Recobrando las últimas reservas de fuerza, Gary habló. “La mayoría no siempre tiene razón,” dijo enfáticamente. “¿Recuerda usted a Elías, el de la Biblia?” continuó. “La entera nación de Israel se apartó de Dios. No tenían razón. Un solo hombre, Elías, que pensaba que estaba solo, aunque había otros fieles, sabía que tenía razón.”
Rendido, Gary terminó. Débilmente extendió el brazo hacia el médico y, apretando el puño, le dio en el brazo y dijo: “Lo veo mañana.”

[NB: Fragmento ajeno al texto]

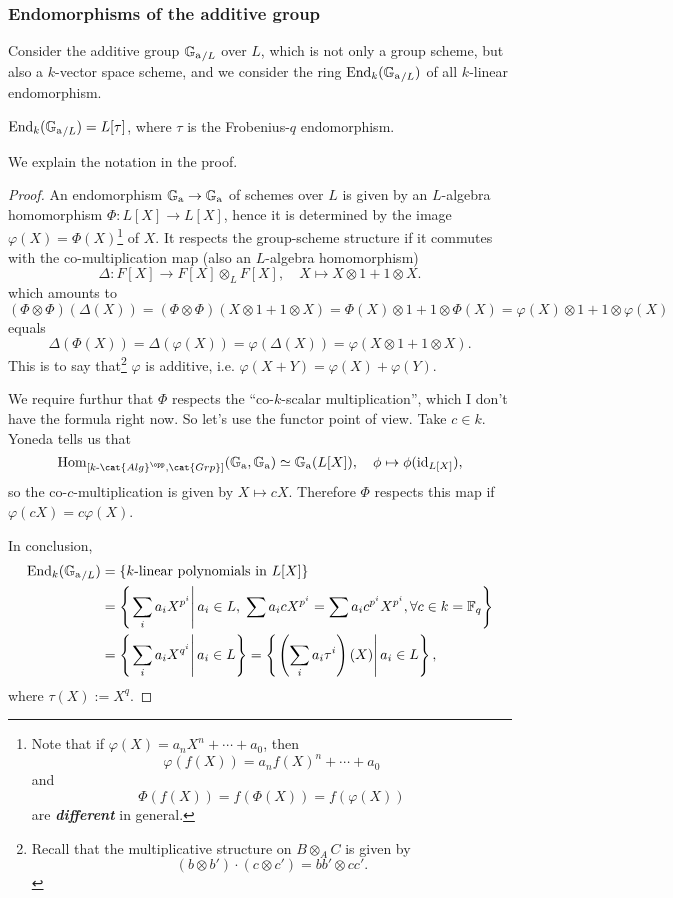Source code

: \documentclass{article}
\newcommand{\F}{\mathbb{F}}
\begin{document}
\subsubsection{Endomorphisms of the additive group}
Consider the additive group ${\mathbb{G}_{\mathrm{a}}}_{/L}$ over $L$,
which is not only a group scheme, but also a $k$-vector space scheme,
and we consider the ring $\operatorname{End}_{k}({\mathbb{G}_{\mathrm{a}}}_{/L})$ of all $k$-linear endomorphism.
\begin{proposition}
    $\operatorname{End}_{k}({\mathbb{G}_{\mathrm{a}}}_{/L}) = L[\tau]$, where $\tau$ is the Frobenius-$q$ endomorphism.
\end{proposition}
We explain the notation in the proof.
\begin{proof}
    An endomorphism ${\mathbb{G}_{\mathrm{a}}}\to{\mathbb{G}_{\mathrm{a}}}$ of schemes over $L$ is given by an $L$-algebra homomorphism $\Phi: L[X]\to L[X]$,
    hence it is determined by the image $\varphi(X) = \Phi(X)$\footnote{
        Note that if $\varphi(X) = a_nX^n + \cdots + a_0$,
        then \[\varphi(f(X)) = a_nf(X)^n  + \cdots + a_0\] and
        \[\Phi(f(X)) = f(\Phi(X)) = f(\varphi(X))\] are \textit{\textbf{different}} in general.
    } of $X$.
    It respects the group-scheme structure if it commutes with the co-multiplication map (also an $L$-algebra homomorphism) \[\Delta : F[X]\to F[X]\otimes_L F[X],\quad X\mapsto X\otimes 1 + 1\otimes X.\]
    which amounts to\[(\Phi\otimes\Phi)(\Delta(X)) = (\Phi\otimes\Phi)(X\otimes 1 + 1\otimes X) =  \Phi(X)\otimes 1 + 1\otimes\Phi(X) = 
    \varphi(X)\otimes 1 + 1\otimes\varphi(X)\]
    equals \[\Delta(\Phi(X)) = \Delta(\varphi(X)) = \varphi(\Delta(X)) = \varphi(X\otimes 1 + 1\otimes X).\]
    This is to say that\footnote{
        Recall that the multiplicative structure on $B\otimes_A C$ is given by \[(b\otimes b')\cdot(c\otimes c') = bb'\otimes cc'.\]
    } $\varphi$ is additive, i.e. $\varphi(X+Y) = \varphi(X) + \varphi(Y)$.

    We require furthur that $\Phi$ respects the ``co-$k$-scalar multiplication'', which I don't have the formula right now.
    So let's use the functor point of view.
    Take $c\in k$.
    Yoneda tells us that
    \[\Hom_{[k\text{-}\cat{Alg}^\opp, \cat{Grp}]}(\Ga, \Ga) \simeq \Ga(L[X]), \quad \phi\mapsto \phi(\Id_{L[X]}),\]
    so the co-$c$-multiplication is given by $X\mapsto cX$.
    Therefore $\Phi$ respects this map if $\varphi(cX) = c\varphi(X)$.

    In conclusion,
    \begin{align*}
        \enom_{k}(\Ga_{/L}) &= \{k\text{-linear polynomials in } L[X] \}\\
        &= \left\{\left.\sum_{i}a_i X^{p^i}\right|a_i\in L,\;\sum a_icX^{p^i} = \sum a_ic^{p^i}X^{p^i},\forall c\in k = \F_q\right\}\\
        &= \left\{ \left.\sum_{i}a_i X^{q^i}\right| a_i\in L \right\}
        = \left\{ \left.\left( \sum_{i}a_i \tau^{i} \right)(X)\right| a_i\in L \right\},
    \end{align*}
    where $\tau(X) := X^q$.


\end{proof}
\end{document}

Gary estaba sufriendo una hemorragia interna. A fin de detenerla, se añadió vitamina K a la solución que se le administraba intravenosamente. Por fin, en las horas de la madrugada, se estabilizaron sus signos vitales. Apenas retenía la vida, pues solo le quedaba la cuarta parte de su sangre. Por largo tiempo me quedé sentada ahí al lado de la cama de Gary, confusa y asustada. Le hablé a Jehová en oración como uno hablaría con un padre bondadoso. No sé cuanto tiempo pasé orando y pensando. Pero parecía que había pasado toda la mañana así hasta que me interrumpió la enfermera cuando entró para hacer su examen rutinario.